## [Exercise goal]
Work through the material below and count the lines holding the word "changePercent"; give that count and nothing more.

## [Given records]
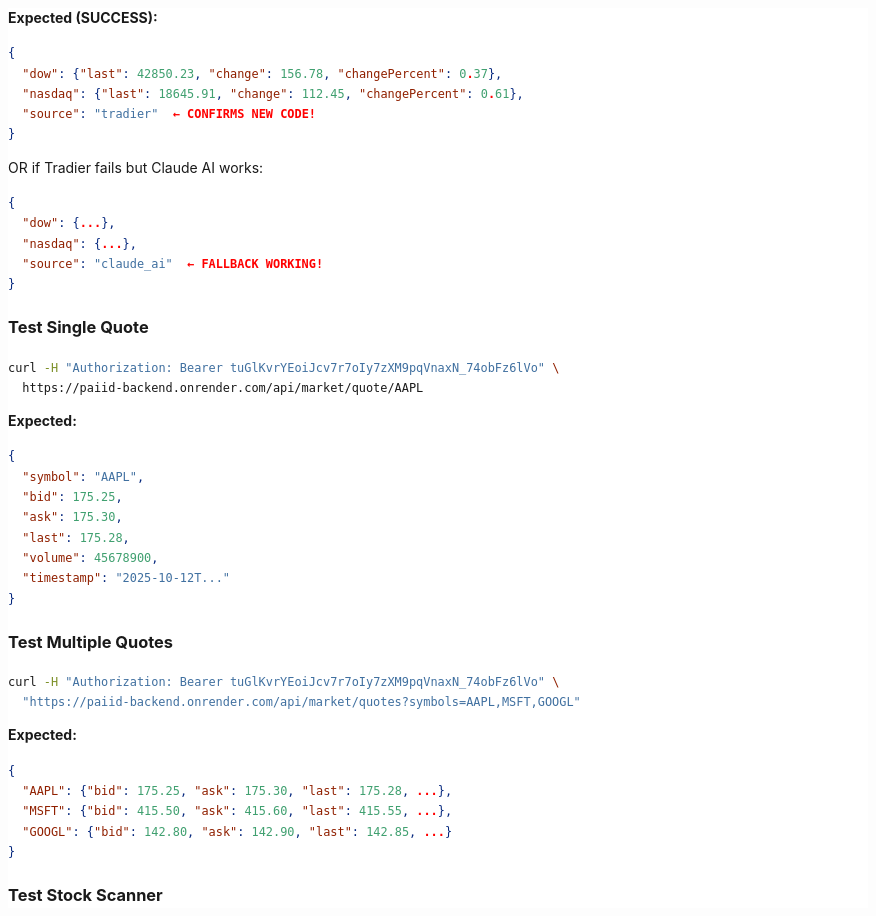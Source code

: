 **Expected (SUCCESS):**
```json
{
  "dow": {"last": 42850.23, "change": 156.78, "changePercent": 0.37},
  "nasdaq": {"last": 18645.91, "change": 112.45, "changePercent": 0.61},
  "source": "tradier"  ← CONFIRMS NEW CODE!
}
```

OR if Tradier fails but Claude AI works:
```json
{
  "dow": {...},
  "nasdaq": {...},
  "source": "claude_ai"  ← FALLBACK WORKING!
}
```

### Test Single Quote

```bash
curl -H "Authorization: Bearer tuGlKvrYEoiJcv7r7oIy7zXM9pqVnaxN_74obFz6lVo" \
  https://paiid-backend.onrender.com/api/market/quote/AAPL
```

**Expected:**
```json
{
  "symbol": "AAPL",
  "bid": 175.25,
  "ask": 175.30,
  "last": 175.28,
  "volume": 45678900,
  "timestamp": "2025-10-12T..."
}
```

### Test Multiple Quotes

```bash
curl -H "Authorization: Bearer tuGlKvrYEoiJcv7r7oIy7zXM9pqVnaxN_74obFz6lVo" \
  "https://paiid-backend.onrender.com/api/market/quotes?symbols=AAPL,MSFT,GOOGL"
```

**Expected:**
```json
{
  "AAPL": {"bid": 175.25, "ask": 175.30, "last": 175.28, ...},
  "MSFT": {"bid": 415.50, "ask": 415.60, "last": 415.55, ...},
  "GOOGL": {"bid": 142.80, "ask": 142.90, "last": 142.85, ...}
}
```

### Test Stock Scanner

## [Solved problem]
2